With venture capital investment in climate technology hitting new highs, Lastminute.com and Made.com co-founder Brent Hoberman believes investors, rather than movements like Extinction Rebellion, will help pave the way to a greener future
Sustainable business ventures have sometimes struggled to attract the same levels of attention from investors as startups in more fashionable sectors. But there are signs that this trend is changing.
Despite representing 6% of the venture capital market, the amount invested in climate tech startups increased from $418m in 2013 to $16.3bn in 2019, according to a report from PwC. This growth in interest exceeds most other markets and, for comparison, was three times the rate of increase in investment in artificial intelligence over the same period.
And the amount of money flowing into climate tech startups has already topped $14bn in 2021 (as of 25 June), according to Pitchbook, which has tracked a similar rise in the amount of money flowing into climate tech ventures. This trend has convinced Brent Hoberman, co-founder of Lastminute.com and Made.com, and a serial investor, that now is the time to invest in climate tech solutions.

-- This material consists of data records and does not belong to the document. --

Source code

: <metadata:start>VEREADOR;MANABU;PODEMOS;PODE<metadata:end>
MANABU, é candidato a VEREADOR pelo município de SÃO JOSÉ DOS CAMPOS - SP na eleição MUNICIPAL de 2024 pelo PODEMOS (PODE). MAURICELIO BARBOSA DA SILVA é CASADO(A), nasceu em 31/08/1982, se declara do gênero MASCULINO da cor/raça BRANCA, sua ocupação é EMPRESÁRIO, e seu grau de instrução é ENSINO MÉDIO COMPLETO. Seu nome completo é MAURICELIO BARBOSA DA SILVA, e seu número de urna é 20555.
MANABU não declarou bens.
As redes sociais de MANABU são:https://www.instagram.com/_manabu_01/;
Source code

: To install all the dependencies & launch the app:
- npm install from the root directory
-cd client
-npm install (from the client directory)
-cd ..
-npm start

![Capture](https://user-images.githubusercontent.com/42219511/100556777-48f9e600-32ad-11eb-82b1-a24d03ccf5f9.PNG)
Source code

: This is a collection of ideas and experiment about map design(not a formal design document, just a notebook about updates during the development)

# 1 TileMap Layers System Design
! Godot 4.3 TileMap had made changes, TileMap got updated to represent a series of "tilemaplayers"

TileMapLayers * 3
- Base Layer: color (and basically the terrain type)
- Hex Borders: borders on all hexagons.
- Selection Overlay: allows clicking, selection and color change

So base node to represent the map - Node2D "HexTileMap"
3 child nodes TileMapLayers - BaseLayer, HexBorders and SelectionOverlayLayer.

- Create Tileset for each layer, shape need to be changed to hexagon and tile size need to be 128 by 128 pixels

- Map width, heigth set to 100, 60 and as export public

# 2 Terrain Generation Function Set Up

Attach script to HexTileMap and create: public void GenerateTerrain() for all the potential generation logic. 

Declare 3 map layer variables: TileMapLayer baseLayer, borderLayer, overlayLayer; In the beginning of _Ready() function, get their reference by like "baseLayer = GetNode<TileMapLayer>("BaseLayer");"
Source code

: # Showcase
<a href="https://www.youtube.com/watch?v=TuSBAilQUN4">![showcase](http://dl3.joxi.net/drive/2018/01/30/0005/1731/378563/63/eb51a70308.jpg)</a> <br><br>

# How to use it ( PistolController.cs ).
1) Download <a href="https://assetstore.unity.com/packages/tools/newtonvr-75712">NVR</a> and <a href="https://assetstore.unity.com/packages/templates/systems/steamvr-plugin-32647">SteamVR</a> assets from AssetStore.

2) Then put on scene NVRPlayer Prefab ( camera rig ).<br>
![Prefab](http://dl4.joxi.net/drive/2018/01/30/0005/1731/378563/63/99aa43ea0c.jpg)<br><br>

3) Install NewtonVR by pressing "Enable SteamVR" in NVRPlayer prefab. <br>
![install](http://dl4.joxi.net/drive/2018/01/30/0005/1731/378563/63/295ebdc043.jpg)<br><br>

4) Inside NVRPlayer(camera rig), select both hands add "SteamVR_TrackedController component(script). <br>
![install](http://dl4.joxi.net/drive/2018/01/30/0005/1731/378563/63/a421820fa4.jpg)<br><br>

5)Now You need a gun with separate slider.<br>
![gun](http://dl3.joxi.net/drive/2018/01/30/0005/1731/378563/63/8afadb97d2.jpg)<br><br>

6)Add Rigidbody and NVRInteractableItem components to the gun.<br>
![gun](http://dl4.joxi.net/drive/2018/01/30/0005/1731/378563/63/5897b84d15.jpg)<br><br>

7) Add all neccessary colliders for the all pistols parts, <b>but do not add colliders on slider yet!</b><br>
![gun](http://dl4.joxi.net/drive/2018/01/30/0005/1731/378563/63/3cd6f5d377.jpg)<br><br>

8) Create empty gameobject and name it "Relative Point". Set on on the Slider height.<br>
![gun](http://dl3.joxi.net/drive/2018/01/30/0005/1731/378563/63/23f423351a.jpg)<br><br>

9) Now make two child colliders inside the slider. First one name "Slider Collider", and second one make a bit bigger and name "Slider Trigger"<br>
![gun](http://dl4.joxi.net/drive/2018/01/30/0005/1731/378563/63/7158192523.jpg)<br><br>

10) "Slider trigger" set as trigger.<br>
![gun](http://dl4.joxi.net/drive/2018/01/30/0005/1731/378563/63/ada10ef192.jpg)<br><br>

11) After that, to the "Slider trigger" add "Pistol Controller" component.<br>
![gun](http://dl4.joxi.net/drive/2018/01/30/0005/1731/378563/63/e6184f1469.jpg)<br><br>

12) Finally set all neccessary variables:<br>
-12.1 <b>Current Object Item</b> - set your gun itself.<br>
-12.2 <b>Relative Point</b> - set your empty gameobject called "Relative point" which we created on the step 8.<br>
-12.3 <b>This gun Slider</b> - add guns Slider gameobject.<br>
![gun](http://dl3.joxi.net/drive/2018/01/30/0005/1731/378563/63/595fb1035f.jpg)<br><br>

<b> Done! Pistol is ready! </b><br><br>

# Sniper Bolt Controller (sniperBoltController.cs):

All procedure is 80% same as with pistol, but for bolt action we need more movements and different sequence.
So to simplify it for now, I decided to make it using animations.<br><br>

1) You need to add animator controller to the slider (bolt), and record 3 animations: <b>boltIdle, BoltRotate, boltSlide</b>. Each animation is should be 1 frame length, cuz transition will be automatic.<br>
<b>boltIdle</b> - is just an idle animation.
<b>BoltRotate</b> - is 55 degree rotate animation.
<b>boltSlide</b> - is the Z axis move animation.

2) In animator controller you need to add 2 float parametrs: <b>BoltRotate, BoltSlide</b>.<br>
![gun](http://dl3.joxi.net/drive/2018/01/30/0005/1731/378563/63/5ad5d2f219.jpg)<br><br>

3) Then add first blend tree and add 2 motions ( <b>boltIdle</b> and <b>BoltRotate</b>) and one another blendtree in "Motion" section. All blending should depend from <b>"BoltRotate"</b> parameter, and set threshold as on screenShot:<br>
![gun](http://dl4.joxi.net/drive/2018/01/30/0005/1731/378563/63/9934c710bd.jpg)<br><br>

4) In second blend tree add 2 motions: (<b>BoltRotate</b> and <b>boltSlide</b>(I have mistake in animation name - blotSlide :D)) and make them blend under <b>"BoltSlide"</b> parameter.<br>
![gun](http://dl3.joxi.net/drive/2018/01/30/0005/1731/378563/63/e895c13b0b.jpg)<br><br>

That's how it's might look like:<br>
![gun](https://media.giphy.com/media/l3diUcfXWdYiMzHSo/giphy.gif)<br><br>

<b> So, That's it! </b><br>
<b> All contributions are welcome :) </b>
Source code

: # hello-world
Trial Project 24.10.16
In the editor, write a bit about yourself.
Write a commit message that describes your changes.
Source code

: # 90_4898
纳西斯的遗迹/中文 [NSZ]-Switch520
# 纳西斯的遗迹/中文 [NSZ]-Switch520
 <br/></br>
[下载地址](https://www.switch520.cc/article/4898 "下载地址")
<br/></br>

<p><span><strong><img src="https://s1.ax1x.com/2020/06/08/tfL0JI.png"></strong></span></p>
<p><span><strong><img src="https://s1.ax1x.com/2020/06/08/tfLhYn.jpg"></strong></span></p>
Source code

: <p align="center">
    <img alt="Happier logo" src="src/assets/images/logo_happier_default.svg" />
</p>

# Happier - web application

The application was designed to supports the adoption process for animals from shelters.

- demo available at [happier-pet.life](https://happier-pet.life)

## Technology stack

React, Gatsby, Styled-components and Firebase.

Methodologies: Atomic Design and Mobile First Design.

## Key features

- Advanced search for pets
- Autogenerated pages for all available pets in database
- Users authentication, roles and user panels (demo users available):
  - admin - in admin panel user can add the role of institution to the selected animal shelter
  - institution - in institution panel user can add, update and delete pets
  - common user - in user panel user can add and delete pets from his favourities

Climate tech startups are generally defined as any company that is innovating on existing products and services to make them more sustainable, whether that is through the reduction of energy use and waste, or use of natural resources. It can cover industries as diverse as fashion, food and transport.
“A lot of money is going to be made in solving the climate crisis and that’s why so much commercial venture capital money is going into this space,” he tells Raconteur. “Almost every venture capital fund is now putting climate tech high up on their priority list.”
Avoiding another cleantech bubble
The last time climate tech investment experienced rapid expansion, between 2006 and 2011, the bubble quickly burst. Venture capital funds poured $25bn of capital into climate-friendly ventures but the bet didn’t pay off and over half of their capital was lost, according to the MIT Energy Initiative. So what makes this time different?
Hoberman has invested in 12 climate tech startups through personal angel investments and the two VC companies - Founders Factory and Firstminute Capital - that he co-founded. He believes the increased awareness of the climate crisis, global events such as the upcoming COP26 meeting, more patient investors and government action means the same fate will not befall climate tech investors this time around.
“It’s a time of massive disruption in this space and disruption creates opportunities for entrepreneurs,” he says. “If I wanted to go back to being an entrepreneur, I’d look at the industries that are the most damaging to the environment and see how they could be fixed.”
For Hoberman and other tech optimists, investment in this space represents the best opportunity the world has for combating the worst effects of climate change. He says: “I don’t believe that forcing people into this massive behaviour change is going to be enough, there is a need for new scientific solutions.”
Hoberman points to the car industry as an example. “You can either go back to riding horses or keep improving battery technology and electrification upgrades to make the industry more sustainable.”
Firstminute Capital’s investment in New York-based lab-grown meat startup Fork & Goode is born of the same idea. “Personally, I don’t think people are going to stop eating meat until we make lab-grown meat or plant-based substitutes that are as good,” he adds.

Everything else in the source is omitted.